Pope Leo VIII has been listed as both the 131st Pope and the 132nd Pope. He is also listed as both an antipope and an official Pope. It’s all very confusing. This mess was started when his predecessor Pope John XII(who was terrible)started plotting against Holy Roman Emperor Otto I. Otto marched on Rome and ran John out of town,quickly electing Leo to take his place. Leo wasn’t even a priest,he wasn’t anything really but a layman of the Church(he seems to have been picked out of a crowd randomly). In the span of several hours he was ordained every rank in the Church,from a doorman to a lector to a altar boy to deacon and finally moved up to Bishop of Rome. Once Otto left town,sneaky Pope John XII marched some mercenaries back into Rome and took back his Papacy by force,causing Leo to flee to Otto for help. John was sitting pretty smug on the Chair of Peter when he died suddenly(and scandalously).
With Leo nowhere in sight(and not really missed),the Church elected Benedict V as their new Pope….which infuriated Otto who had planned on having his stooge Leo resume his Papal duties. Leo rode back into the city with Otto and had the Papal vestments stripped off of Benedict and had Benedict’s staff smashed over the poor man’s head. On the bright side,Benedict was allowed to slip off to Hamburg and remain a deacon there for the remainder of his life. Since Benedict and Leo overlap each other,depending on which book you’re checking they could be flipflopped in order.
Pope Formosus was a brilliant diplomat,a gifted missionary and a Pope beloved by his people,but sadly,his legacy is forever tarnished by the vicious and morbid actions of one of his successors and a vindictive emperor. Holy Roman Emperor Guy III of Spoleto demanded that his son,Lambert,be crowned by the Pope to be King of Italy and co-emperor. Pope Formosus did not trust Lambert and secretly plotted to have him overthrown,which he nearly succeeded in doing before passing away due to a stroke. King Lambert and his mother were nearly driven out of Italy by the Pope’s actions and now that he was dead,they decided to take their revenge,whether he was alive or not. The King plotted with Pope Stephen VI(who may have actually been insane)to dig up the corpse of Formosus and humiliate his memory by putting his dead body on trial for supposed “crimes” against The Holy Church. The rotting body of Formosus(he had been dead for a year)was dressed in Papal vestments and placed on his throne while Pope Stephen screamed questions and vulgarities at his body. To “defend” himself against the charges,a Deacon crouched behind Formosus and answered for him. This disturbing scene played out by Formosus being found guilty(Shocking verdict….)The dead Pope’s vestments were then stripped from him and then three fingers of his blessing hand were cut off. His dismembered body was then dragged outside and thrown into the Tiber River. A monk secretly fished his body out of the river and hid it until this insanity calmed down. Lay Romans and clergy were horrified at all of this and rebelled against Pope Stephen VI. He was thrown into prison where he was later strangled. King Lambert was assassinated two years later. It helps to know that Romans were as disgusted by all of this then, just as much as I was when I first read about this. When the dust cleared and saner heads returned to power,Pope Theodore II had Pope Formosus buried in St Peter’s Basilica with full honors due to this fine Pope.

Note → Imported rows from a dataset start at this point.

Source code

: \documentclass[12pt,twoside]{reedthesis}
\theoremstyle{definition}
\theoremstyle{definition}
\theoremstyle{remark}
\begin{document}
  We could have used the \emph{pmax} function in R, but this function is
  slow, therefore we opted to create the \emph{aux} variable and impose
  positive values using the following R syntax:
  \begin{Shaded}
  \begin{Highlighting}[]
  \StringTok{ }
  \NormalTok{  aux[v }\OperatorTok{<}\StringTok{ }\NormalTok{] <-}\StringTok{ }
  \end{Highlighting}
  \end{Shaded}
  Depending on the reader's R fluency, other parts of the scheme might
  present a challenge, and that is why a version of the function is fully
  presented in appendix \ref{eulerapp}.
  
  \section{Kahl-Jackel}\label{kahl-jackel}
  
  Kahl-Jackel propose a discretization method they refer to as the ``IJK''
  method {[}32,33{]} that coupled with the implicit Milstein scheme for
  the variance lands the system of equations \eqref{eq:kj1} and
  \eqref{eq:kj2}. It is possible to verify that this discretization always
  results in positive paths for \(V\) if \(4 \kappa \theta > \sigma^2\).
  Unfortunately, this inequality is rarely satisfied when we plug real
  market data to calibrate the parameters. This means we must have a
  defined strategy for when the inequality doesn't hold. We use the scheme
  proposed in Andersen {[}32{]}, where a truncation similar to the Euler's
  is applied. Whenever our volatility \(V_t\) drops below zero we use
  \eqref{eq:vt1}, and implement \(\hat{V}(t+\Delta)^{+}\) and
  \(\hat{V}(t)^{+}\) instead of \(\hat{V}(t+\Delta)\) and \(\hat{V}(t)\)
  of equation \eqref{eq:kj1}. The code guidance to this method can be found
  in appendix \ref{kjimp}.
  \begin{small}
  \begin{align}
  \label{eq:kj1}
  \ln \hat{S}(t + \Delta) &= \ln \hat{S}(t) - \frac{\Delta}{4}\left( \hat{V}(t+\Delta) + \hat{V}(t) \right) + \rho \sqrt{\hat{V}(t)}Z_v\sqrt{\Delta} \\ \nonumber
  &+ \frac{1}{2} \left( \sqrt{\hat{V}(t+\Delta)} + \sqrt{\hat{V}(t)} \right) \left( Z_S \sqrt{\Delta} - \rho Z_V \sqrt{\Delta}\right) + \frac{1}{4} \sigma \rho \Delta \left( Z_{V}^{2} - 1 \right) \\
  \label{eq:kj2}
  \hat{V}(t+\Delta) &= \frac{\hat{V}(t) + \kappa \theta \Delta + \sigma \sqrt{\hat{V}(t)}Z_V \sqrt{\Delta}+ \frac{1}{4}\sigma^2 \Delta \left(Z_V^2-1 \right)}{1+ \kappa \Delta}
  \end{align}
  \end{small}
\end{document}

Born of a noble Roman family,Pope Adrian’s Papacy began under a dark cloud. A very dark and terrible cloud. When Adrian was younger and before becoming a priest,he was married and had a daughter. When he separated from his wife,Adrian entered into the clergy and moved his way up the ranks from Deacon to Cardinal and was finally(reluctantly)elected Pope in 867. Repercussions from the recent past came storming back to the Papacy when Eleutherius,the brother of disgraced Anti-Pope Anastasius,saw an opportunity to pay back Rome for all the trouble his family had been put through. Eleutherius took revenge in the worst way possible,by kidnapping and murdering the former wife and the daughter of Pope Adrian II. Awful. Just awful. Although it’s not known if he was involved,Anastasius was excommunicated(again),and his brother was put to death. Pitiful Pope Adrian went on to continue the work started by previous Pope Nicholas and eventually died five years to the day that he was elected.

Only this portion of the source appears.